- Born: Ann Jocelyn Klippel 13 August 1927 London, England
- Died: 13 March 2026 (aged 98) Auckland, New Zealand
- Occupations: Educator; writer; historian;
- Known for: First female principal of a state co-educational secondary school in New Zealand
- Spouse: Laurie Gluckman ​ ​(m. 1947; died 1999)​
- Children: 4
- Parents: Samuel Klippel; Augusta Manoy;
- Relatives: Peter Gluckman (son)

= Ann Gluckman =

New Zealand educator and writer (1927–2026)

Ann Jocelyn Gluckman (née Klippel; 13 August 1927 – 13 March 2026) was a New Zealand educator, writer and historian. She became the first woman in the country to head a state co-educational secondary school when she was appointed principal of Ngā Tapuwae College in 1975. She was also a historian of the Auckland Jewish community, authoring and editing the Identity and Involvement book series over a 30-year span.

== Early life and education ==
Gluckman was born Ann Jocelyn Klippel in London on 13 August 1927, the first child of Samuel and Augusta Klippel (née Manoy). Her mother was the first Jewish woman to graduate from the Otago Medical School in 1922. The family moved to Sydney, Australia, where her father worked as a tie manufacturer, before emigrating to Auckland, New Zealand, in 1934.

Klippel attended St Cuthbert's College and later Epsom Girls' Grammar School, where she was named head prefect and dux in 1944. Following secondary school, she began studies at Auckland University College, majoring in botany and geology.

In 1947, Klippel married Laurie Gluckman, and the couple went on to have four children between 1949 and 1957. Her studies were interrupted when her husband, developed tuberculosis, leading her to pause her degree to care for her growing family. She later returned to university, eventually graduating with a Master of Science (MSc) degree fifteen years later.

== Career ==

=== Education ===
Gluckman's teaching career began in 1964. Shortly after completing her MSc, she was offered a part-time position teaching geography at St Cuthbert's College. The following year, she joined the staff at Epsom Girls' Grammar School, where she taught for nine years and rose through the teaching ranks. In 1971, she was awarded a teaching fellowship at the University of Auckland, where she lectured in geography and climatology. Returning to Epsom Girls' Grammar in 1972, she served as the head of liberal studies and dean of the sixth form, advocating for the inclusion of controversial subjects in the curriculum to broaden students' perspectives.
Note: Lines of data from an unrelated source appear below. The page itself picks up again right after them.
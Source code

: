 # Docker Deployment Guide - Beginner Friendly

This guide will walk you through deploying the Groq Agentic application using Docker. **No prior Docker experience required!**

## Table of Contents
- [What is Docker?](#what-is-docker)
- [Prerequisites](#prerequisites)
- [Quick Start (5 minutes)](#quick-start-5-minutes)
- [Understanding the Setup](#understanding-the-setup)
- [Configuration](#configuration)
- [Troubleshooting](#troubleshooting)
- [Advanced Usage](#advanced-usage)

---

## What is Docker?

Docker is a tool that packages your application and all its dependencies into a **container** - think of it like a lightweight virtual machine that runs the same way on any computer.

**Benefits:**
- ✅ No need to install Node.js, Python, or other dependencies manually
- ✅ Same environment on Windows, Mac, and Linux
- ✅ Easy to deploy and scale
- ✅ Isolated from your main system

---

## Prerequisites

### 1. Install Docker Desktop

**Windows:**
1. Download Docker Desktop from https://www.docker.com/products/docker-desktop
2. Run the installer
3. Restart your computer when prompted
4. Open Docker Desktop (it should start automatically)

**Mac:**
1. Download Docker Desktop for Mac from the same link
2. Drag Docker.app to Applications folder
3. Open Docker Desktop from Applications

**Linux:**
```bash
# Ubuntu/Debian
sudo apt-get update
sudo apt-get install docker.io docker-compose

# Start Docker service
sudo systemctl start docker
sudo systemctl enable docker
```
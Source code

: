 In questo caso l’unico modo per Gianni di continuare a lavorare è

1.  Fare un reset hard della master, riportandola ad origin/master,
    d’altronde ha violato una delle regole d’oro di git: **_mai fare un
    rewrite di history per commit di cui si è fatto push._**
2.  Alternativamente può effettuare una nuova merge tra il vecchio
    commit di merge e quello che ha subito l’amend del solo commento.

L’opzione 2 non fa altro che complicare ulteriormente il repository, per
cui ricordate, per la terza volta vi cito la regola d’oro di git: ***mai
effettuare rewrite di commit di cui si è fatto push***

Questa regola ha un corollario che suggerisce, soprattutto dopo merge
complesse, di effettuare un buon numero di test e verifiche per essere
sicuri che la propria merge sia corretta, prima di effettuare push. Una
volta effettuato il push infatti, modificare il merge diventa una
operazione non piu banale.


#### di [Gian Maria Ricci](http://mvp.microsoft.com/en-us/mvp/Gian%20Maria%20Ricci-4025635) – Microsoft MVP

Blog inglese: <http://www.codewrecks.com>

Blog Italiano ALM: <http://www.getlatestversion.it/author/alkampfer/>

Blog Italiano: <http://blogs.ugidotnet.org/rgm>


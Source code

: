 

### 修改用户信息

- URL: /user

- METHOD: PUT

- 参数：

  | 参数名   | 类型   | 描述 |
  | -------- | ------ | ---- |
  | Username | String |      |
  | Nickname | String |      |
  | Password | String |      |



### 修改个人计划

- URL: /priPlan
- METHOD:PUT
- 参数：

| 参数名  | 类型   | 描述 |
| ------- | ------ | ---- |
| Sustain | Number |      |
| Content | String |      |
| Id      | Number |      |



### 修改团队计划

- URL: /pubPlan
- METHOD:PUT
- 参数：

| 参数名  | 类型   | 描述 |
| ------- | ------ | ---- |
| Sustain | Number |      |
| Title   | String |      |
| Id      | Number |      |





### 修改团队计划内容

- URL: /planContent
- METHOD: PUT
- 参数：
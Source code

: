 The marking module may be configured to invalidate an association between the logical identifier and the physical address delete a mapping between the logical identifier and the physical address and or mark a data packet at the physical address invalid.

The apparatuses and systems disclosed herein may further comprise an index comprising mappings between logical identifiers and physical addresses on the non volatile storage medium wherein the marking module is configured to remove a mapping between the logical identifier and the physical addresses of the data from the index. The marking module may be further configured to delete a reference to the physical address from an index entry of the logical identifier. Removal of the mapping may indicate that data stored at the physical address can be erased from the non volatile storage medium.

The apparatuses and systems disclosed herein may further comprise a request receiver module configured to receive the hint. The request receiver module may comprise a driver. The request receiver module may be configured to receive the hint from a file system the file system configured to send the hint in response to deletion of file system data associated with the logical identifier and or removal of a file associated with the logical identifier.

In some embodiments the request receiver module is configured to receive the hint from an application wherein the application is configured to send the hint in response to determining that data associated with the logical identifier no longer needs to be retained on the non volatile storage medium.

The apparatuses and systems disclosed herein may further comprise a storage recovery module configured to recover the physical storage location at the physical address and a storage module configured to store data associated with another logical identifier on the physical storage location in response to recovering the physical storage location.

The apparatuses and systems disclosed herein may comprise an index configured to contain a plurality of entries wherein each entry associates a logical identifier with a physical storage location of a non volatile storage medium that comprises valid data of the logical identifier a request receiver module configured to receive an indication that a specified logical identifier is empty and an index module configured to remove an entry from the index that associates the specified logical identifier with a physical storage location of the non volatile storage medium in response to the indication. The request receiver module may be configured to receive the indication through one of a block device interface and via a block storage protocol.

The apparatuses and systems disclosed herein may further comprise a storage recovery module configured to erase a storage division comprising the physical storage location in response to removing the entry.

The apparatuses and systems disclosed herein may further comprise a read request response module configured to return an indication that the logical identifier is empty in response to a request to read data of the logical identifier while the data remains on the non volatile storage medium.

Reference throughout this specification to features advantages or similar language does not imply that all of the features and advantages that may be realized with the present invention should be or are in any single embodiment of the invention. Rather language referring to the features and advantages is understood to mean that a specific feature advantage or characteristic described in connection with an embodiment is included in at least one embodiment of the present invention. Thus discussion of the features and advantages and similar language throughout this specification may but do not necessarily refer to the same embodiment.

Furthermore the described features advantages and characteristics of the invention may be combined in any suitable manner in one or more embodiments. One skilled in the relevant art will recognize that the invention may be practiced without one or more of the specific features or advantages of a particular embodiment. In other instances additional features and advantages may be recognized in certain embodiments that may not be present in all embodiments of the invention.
After a stint as senior mistress at Seddon High School from 1974 to 1975, Gluckman was appointed the principal of Ngā Tapuwae College (now Te Kura Māori o Ngā Tapuwae) in Māngere in 1975. Serving in the role until her retirement in 1989, she was the first woman in New Zealand to lead a state co-educational secondary school. Under her leadership, Ngā Tapuwae pioneered New Zealand's first community college model. Gluckman was an advocate for multicultural education in a school with predominantly Māori and Pasifika students; she successfully campaigned for the introduction of the Samoan language into the curriculum and campaigned against the use of corporal punishment in schools.

While at Ngā Tapuwae, Gluckman studied extramurally at Massey University, earning a Diploma in Education Administration in 1980 and a Bachelor of Arts degree in 1986.

=== Writing and historical work ===
A writer, Gluckman began contributing to the New Zealand Woman's Weekly in 1951, writing articles on education and, later, travel pieces as she toured places such as South Africa and Egypt.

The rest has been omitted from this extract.